Title: An analysis of the NOAA Storm Database
Synopsis: Immediately after the title, there should be a synopsis which describes and summarizes your analysis in at most 10 complete sentences.
The data is loaded using the workflow from ProjectTemplate. Placing the bz2 file inside the data folder and proceed with the following code chunk, will automatically produce the data inside the global environment as repdata.data.StormData
library("ProjectTemplate")
load.project()
## Loading project configuration
## Autoloading helper functions
## Running helper script: helpers.R
## Autoloading packages
## Loading package: reshape
## Loading package: plyr
##
## Attaching package: 'plyr'
##
## The following objects are masked from 'package:reshape':
##
## rename, round_any
##
## Loading package: ggplot2
## Loading package: stringr
## Loading package: lubridate
##
## Attaching package: 'lubridate'
##
## The following object is masked from 'package:plyr':
##
## here
##
## The following object is masked from 'package:reshape':
##
## stamp
##
## Autoloading data
## Loading data set: repdata.data.StormData
Ensure that FATALITIES and INJURIES are numeric data types and EVTYPE is character
repdata.data.StormData$FATALITIES <- as.numeric(repdata.data.StormData$FATALITIES)
repdata.data.StormData$INJURIES <- as.numeric(repdata.data.StormData$INJURIES)
repdata.data.StormData$EVTYPE <- as.character(repdata.data.StormData$EVTYPE)
repdata.data.StormData$PROPDMG <- as.numeric(repdata.data.StormData$PROPDMG)
Sum up fatalities, injuries, and property damage and grouping the stats by the nature of the event EVTYPE
sum_fatalities_by_event_data <- aggregate(repdata.data.StormData$FATALITIES,
by = list(repdata.data.StormData$EVTYPE), FUN = sum, na.rm = TRUE)

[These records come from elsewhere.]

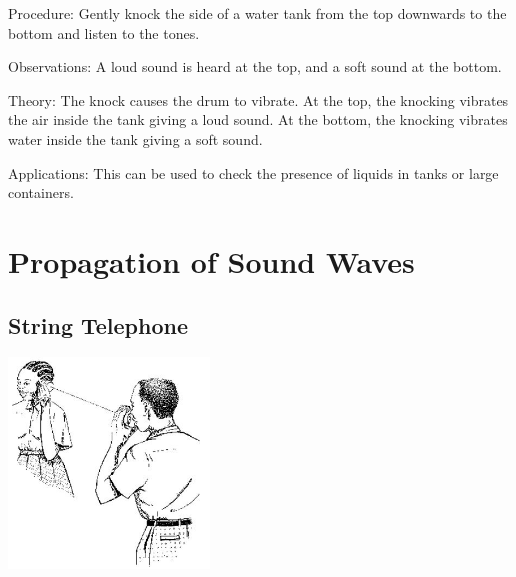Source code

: \begin{multicols}{2}
\begin{description*}
\item[Procedure:]{Gently knock the side of a water tank from the top downwards to the bottom and listen to the tones.}
\item[Observations:]{A loud sound is heard at the top, and a soft sound at the bottom.}
\item[Theory:]{The knock causes the drum to vibrate. At the top, the knocking vibrates the air inside the tank giving a loud sound. At the bottom, the knocking vibrates water inside the tank giving a soft sound.}
\item[Applications:]{This can be used to check the presence of liquids in tanks or large containers.}
\end{description*}


\section*{Propagation of Sound Waves} 


\subsection{String Telephone}

\begin{center}
\includegraphics[width=0.4\textwidth]{./img/source/wave-motion.jpg}
\end{center}


\end{multicols}
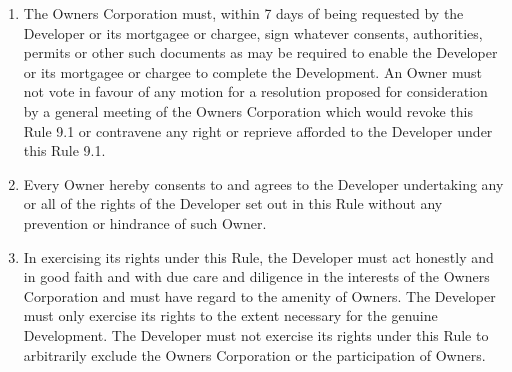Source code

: \documentclass{article}
\begin{document}
\begin{enumerate}[label=\arabic*.]
\begin{enumerate}[label=\arabic{enumi}.\arabic*.]
\begin{enumerate}[label=\arabic{enumi}.\arabic*.]
\begin{enumerate}[label=(\arabic*)]
\begin{enumerate}[label=(\alph*)]
\item  erect for sale promotional advertising or other signs as the Developer may require on any part of the Common Property; and

\item  grant rights to use or access through or over the Common Property to third parties on such terms and conditions as the Developer or its mortgagee or chargee thinks fit; and

\item  limit or restrict access to certain areas of the Development including areas of the Common Property in order to expeditiously complete the Development; and

\item  use whatever rights of way and/or points of egress and ingress to the Development as necessary to carry out any works and to block for whatever periods are necessary any rights of way or points of egress and ingress to the Development in order to carry out any works provided that the Developer and any third party authorised by it under this Rule or any party to which it assigns all or part of the benefits of its rights under this Rule, uses its best endeavours to minimise disturbance and inconvenience to others occupying or using the Common Property.

\end{enumerate}

\item  The Owners Corporation must, within 7 days of being requested by the Developer or its mortgagee or chargee, sign whatever consents, authorities, permits or other such documents as may be required to enable the Developer or its mortgagee or chargee to complete the Development. An Owner must not vote in favour of any motion for a resolution proposed for consideration by a general meeting of the Owners Corporation which would revoke this Rule 9.1 or contravene any right or reprieve afforded to the Developer under this Rule 9.1.

\item  Every Owner hereby consents to and agrees to the Developer undertaking any or all of the rights of the Developer set out in this Rule without any prevention or hindrance of such Owner.

\item  In exercising its rights under this Rule, the Developer must act honestly and in good faith and with due care and diligence in the interests of the Owners Corporation and must have regard to the amenity of Owners. The Developer must only exercise its rights to the extent necessary for the genuine Development. The Developer must not exercise its rights under this Rule to arbitrarily exclude the Owners Corporation or the participation of Owners.


\end{enumerate}
\end{enumerate}
\end{enumerate}
\end{enumerate}
\end{document}

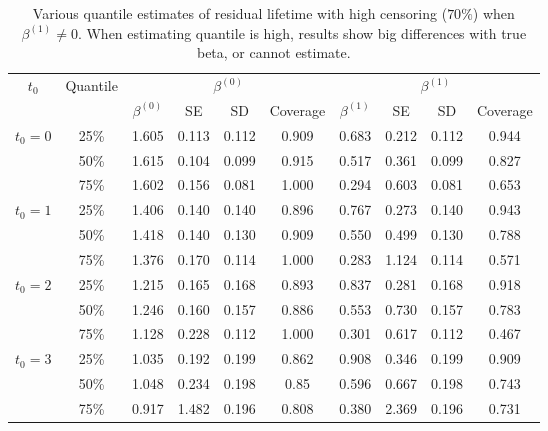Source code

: \documentclass[12pt]{article}
\begin{document}
	\begin{table}[H]
		\caption{Various quantile estimates of residual lifetime with high censoring ($70\%$) when $\beta^{(1)} \neq 0$. When estimating quantile is high, results show big differences with true beta, or cannot estimate.}
		\centering
		\begin{tabular}{|c|c|c|c|c|c|c|c|c|c|}
			\hline
			\multirow{2}{*}{$t_0$} & \multirow{2}{*}{Quantile} & \multicolumn{4}{c|}{$\beta^{(0)}$} & \multicolumn{4}{c|}{$\beta^{(1)}$}\\ \cline{3-10}
			& & $\beta^{(0)}$ & SE & SD  & Coverage  & $\beta^{(1)}$ & SE & SD & Coverage\\
			\hline\hline
			\multirow{3}{*}{$t_0=0$} & 25\% & 1.605 & 0.113 & 0.112 & 0.909 & 0.683 & 0.212 & 0.112 & 0.944 \\ 
			& 50\% & 1.615 & 0.104 & 0.099 & 0.915 & 0.517 & 0.361 & 0.099 & 0.827 \\  
			& 75\% & 1.602 & 0.156 & 0.081 & 1.000 & 0.294 & 0.603 & 0.081 & 0.653 \\
			\hline
			\multirow{3}{*}{$t_0=1$} & 25\% & 1.406 & 0.140 & 0.140 & 0.896 & 0.767 & 0.273 & 0.140 & 0.943 \\
			& 50\% & 1.418 & 0.140 & 0.130 & 0.909 & 0.550 & 0.499 & 0.130 & 0.788 \\
			& 75\% & 1.376 & 0.170 & 0.114 & 1.000 & 0.283 & 1.124 & 0.114 & 0.571 \\ 
			\hline
			\multirow{3}{*}{$t_0=2$} & 25\% & 1.215 & 0.165 & 0.168 & 0.893 & 0.837 & 0.281 & 0.168 & 0.918 \\
			& 50\% & 1.246 & 0.160 & 0.157 & 0.886 & 0.553 & 0.730 & 0.157 & 0.783 \\ 
			& 75\% & 1.128 & 0.228 & 0.112 & 1.000 & 0.301 & 0.617 & 0.112 & 0.467 \\ 
			\hline
			\multirow{3}{*}{$t_0=3$} & 25\% & 1.035 & 0.192 & 0.199 & 0.862 & 0.908 & 0.346 & 0.199 & 0.909 \\
			& 50\% & 1.048 & 0.234 & 0.198 & 0.85 & 0.596 & 0.667 & 0.198 & 0.743 \\
			& 75\% & 0.917 & 1.482 & 0.196 & 0.808 & 0.380 & 2.369 & 0.196 & 0.731 \\ 
			\hline
		\end{tabular}
	\end{table}
\end{document}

sum_injuries_by_event_data <- aggregate(repdata.data.StormData$INJURIES, by = list(repdata.data.StormData$EVTYPE),
FUN = sum, na.rm = TRUE)
sum_property_damage_by_event_data <- aggregate(repdata.data.StormData$PROPDMG,
by = list(repdata.data.StormData$EVTYPE), FUN = sum, na.rm = TRUE)
Change the column names in all 3 data sets.
cnames <- c("Events", "Fatalities")
colnames(sum_fatalities_by_event_data) <- cnames
cnames <- c("Events", "Injuries")
colnames(sum_injuries_by_event_data) <- cnames
cnames <- c("Events", "PropertyDamage")
colnames(sum_property_damage_by_event_data) <- cnames
sum_fatalities_by_event_data$Events <- as.factor(sum_fatalities_by_event_data$Events)
sum_injuries_by_event_data$Events <- as.factor(sum_injuries_by_event_data$Events)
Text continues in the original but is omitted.